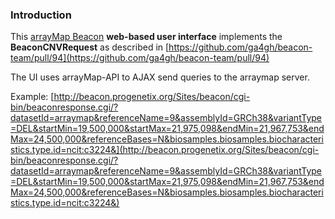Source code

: ### Introduction

This [arrayMap Beacon](http://beacon.arraymap.org) **web-based user interface** implements the **BeaconCNVRequest** as described in [https://github.com/ga4gh/beacon-team/pull/94](https://github.com/ga4gh/beacon-team/pull/94)

The UI uses arrayMap-API to AJAX send queries to the arraymap server.

Example: [http://beacon.progenetix.org/Sites/beacon/cgi-bin/beaconresponse.cgi/?datasetId=arraymap&referenceName=9&assemblyId=GRCh38&variantType=DEL&startMin=19,500,000&startMax=21,975,098&endMin=21,967,753&endMax=24,500,000&referenceBases=N&biosamples.biosamples.biocharacteristics.type.id=ncit:c3224&](http://beacon.progenetix.org/Sites/beacon/cgi-bin/beaconresponse.cgi/?datasetId=arraymap&referenceName=9&assemblyId=GRCh38&variantType=DEL&startMin=19,500,000&startMax=21,975,098&endMin=21,967,753&endMax=24,500,000&referenceBases=N&biosamples.biosamples.biocharacteristics.type.id=ncit:c3224&)
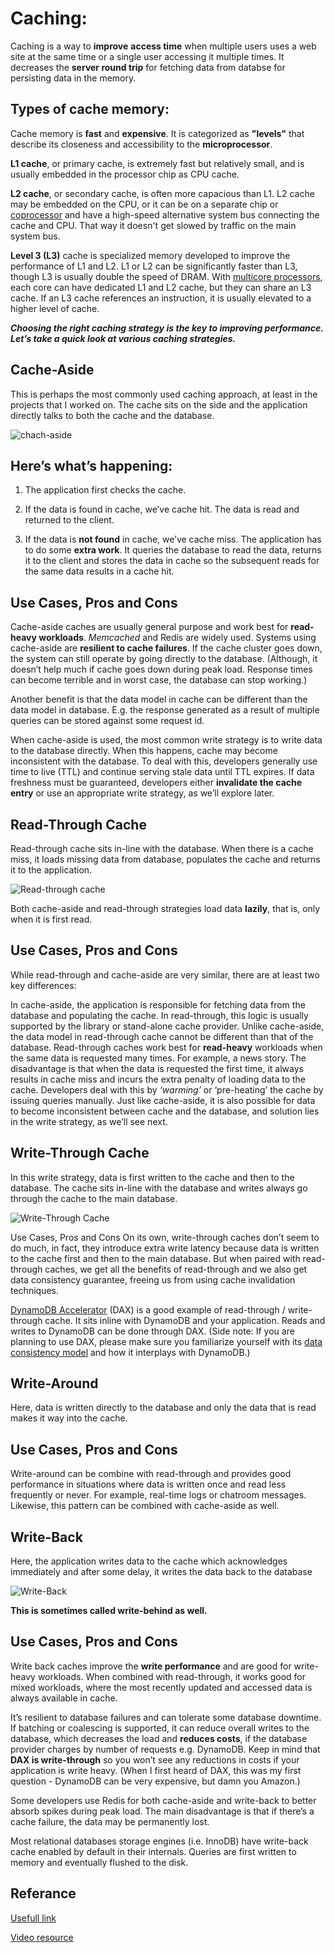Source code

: 
# **Caching:**  
Caching is a way to **improve** **access time** when multiple users uses a web site at the same time or a single user accessing it multiple times. It decreases the **server round trip** for fetching data from databse for persisting data in the memory.  

## Types of cache memory:
Cache memory is **fast** and **expensive**. It is categorized as **"levels"** that describe its closeness and accessibility to the **microprocessor**.

**L1 cache**, or primary cache, is extremely fast but relatively small, and is usually embedded in the processor chip as CPU cache.

**L2 cache**, or secondary cache, is often more capacious than L1. L2 cache may be embedded on the CPU, or it can be on a separate chip or [coprocessor](https://whatis.techtarget.com/definition/coprocessor?_gl=1*1anw5ax*_ga*MzMxOTM1NDc4LjE2MzU5NDM3MTc.*_ga_TQKE4GS5P9*MTYzNTk0MzcxNi4xLjAuMTYzNTk0MzcxNi4w&_ga=2.237499520.1692015657.1635943717-331935478.1635943717) and have a high-speed alternative system bus connecting the cache and CPU. That way it doesn't get slowed by traffic on the main system bus.

**Level 3 (L3)** cache is specialized memory developed to improve the performance of L1 and L2. L1 or L2 can be significantly faster than L3, though L3 is usually double the speed of DRAM. With [multicore processors](https://searchdatacenter.techtarget.com/definition/multi-core-processor?_gl=1*1kcbusr*_ga*MzMxOTM1NDc4LjE2MzU5NDM3MTc.*_ga_TQKE4GS5P9*MTYzNTk0MzcxNi4xLjAuMTYzNTk0MzcxNi4w&_ga=2.226506781.1692015657.1635943717-331935478.1635943717), each core can have dedicated L1 and L2 cache, but they can share an L3 cache. If an L3 cache references an instruction, it is usually elevated to a higher level of cache.


**_Choosing the right caching strategy is the key to improving performance. Let’s take a quick look at various caching strategies._**


## **Cache-Aside**
This is perhaps the most commonly used caching approach, at least in the projects that I worked on. The cache sits on the side and the application directly talks to both the cache and the database.

![chach-aside](https://codeahoy.com/img/cache-aside.png)


## Here’s what’s happening:

1. The application first checks the cache.

2. If the data is found in cache, we’ve cache hit. The data is read and returned to the client.

3. If the data is **not found** in cache, we’ve cache miss. The application has to do some **extra work**. It queries the database to read the data, returns it to the client and stores the data in cache so the subsequent reads for the same data results in a cache hit.

## Use Cases, Pros and Cons
Cache-aside caches are usually general purpose and work best for **read-heavy workloads**. _Memcached_ and Redis are widely used. Systems using cache-aside are **resilient to cache failures**. If the cache cluster goes down, the system can still operate by going directly to the database. (Although, it doesn’t help much if cache goes down during peak load. Response times can become terrible and in worst case, the database can stop working.)

Another benefit is that the data model in cache can be different than the data model in database. E.g. the response generated as a result of multiple queries can be stored against some request id.

When cache-aside is used, the most common write strategy is to write data to the database directly. When this happens, cache may become inconsistent with the database. To deal with this, developers generally use time to live (TTL) and continue serving stale data until TTL expires. If data freshness must be guaranteed, developers either **invalidate the cache entry** or use an appropriate write strategy, as we’ll explore later.


## **Read-Through Cache**
Read-through cache sits in-line with the database. When there is a cache miss, it loads missing data from database, populates the cache and returns it to the application.

![Read-through cache](https://codeahoy.com/img/read-through.png)


Both cache-aside and read-through strategies load data **lazily**, that is, only when it is first read.

## Use Cases, Pros and Cons
While read-through and cache-aside are very similar, there are at least two key differences:

In cache-aside, the application is responsible for fetching data from the database and populating the cache. In read-through, this logic is usually supported by the library or stand-alone cache provider.
Unlike cache-aside, the data model in read-through cache cannot be different than that of the database.
Read-through caches work best for **read-heavy** workloads when the same data is requested many times. For example, a news story. The disadvantage is that when the data is requested the first time, it always results in cache miss and incurs the extra penalty of loading data to the cache. Developers deal with this by _‘warming’_ or ‘pre-heating’ the cache by issuing queries manually. Just like cache-aside, it is also possible for data to become inconsistent between cache and the database, and solution lies in the write strategy, as we’ll see next.


## **Write-Through Cache**
In this write strategy, data is first written to the cache and then to the database. The cache sits in-line with the database and writes always go through the cache to the main database.

![Write-Through Cache](https://codeahoy.com/img/write-through.png)

Use Cases, Pros and Cons
On its own, write-through caches don’t seem to do much, in fact, they introduce extra write latency because data is written to the cache first and then to the main database. But when paired with read-through caches, we get all the benefits of read-through and we also get data consistency guarantee, freeing us from using cache invalidation techniques.

[DynamoDB Accelerator](https://aws.amazon.com/dynamodb/dax/) (DAX) is a good example of read-through / write-through cache. It sits inline with DynamoDB and your application. Reads and writes to DynamoDB can be done through DAX. (Side note: If you are planning to use DAX, please make sure you familiarize yourself with its [data consistency model](https://docs.aws.amazon.com/amazondynamodb/latest/developerguide/DAX.consistency.html) and how it interplays with DynamoDB.)



## **Write-Around**
Here, data is written directly to the database and only the data that is read makes it way into the cache.

## Use Cases, Pros and Cons
Write-around can be combine with read-through and provides good performance in situations where data is written once and read less frequently or never. For example, real-time logs or chatroom messages. Likewise, this pattern can be combined with cache-aside as well.


## **Write-Back**
Here, the application writes data to the cache which acknowledges immediately and after some delay, it writes the data back to the database

![Write-Back](https://codeahoy.com/img/write-back.png)

**This is sometimes called write-behind as well.**

## Use Cases, Pros and Cons
Write back caches improve the **write performance** and are good for write-heavy workloads. When combined with read-through, it works good for mixed workloads, where the most recently updated and accessed data is always available in cache.

It’s resilient to database failures and can tolerate some database downtime. If batching or coalescing is supported, it can reduce overall writes to the database, which decreases the load and **reduces costs**, if the database provider charges by number of requests e.g. DynamoDB. Keep in mind that **DAX is write-through** so you won’t see any reductions in costs if your application is write heavy. (When I first heard of DAX, this was my first question - DynamoDB can be very expensive, but damn you Amazon.)

Some developers use Redis for both cache-aside and write-back to better absorb spikes during peak load. The main disadvantage is that if there’s a cache failure, the data may be permanently lost.

Most relational databases storage engines (i.e. InnoDB) have write-back cache enabled by default in their internals. Queries are first written to memory and eventually flushed to the disk.

## Referance
[Usefull link](https://codeahoy.com/2017/08/11/caching-strategies-and-how-to-choose-the-right-one/)

[Video resource](https://youtu.be/ccemOqDrc2I)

################

▶ **Problem statement**:
Lines from the one containing "It’s resilient to" through the final line of the material should be set down exactly, and no other lines.

▶ **Answer section**:
It’s resilient to database failures and can tolerate some database downtime. If batching or coalescing is supported, it can reduce overall writes to the database, which decreases the load and **reduces costs**, if the database provider charges by number of requests e.g. DynamoDB. Keep in mind that **DAX is write-through** so you won’t see any reductions in costs if your application is write heavy. (When I first heard of DAX, this was my first question - DynamoDB can be very expensive, but damn you Amazon.)

Some developers use Redis for both cache-aside and write-back to better absorb spikes during peak load. The main disadvantage is that if there’s a cache failure, the data may be permanently lost.

Most relational databases storage engines (i.e. InnoDB) have write-back cache enabled by default in their internals. Queries are first written to memory and eventually flushed to the disk.

## Referance
[Usefull link](https://codeahoy.com/2017/08/11/caching-strategies-and-how-to-choose-the-right-one/)

[Video resource](https://youtu.be/ccemOqDrc2I)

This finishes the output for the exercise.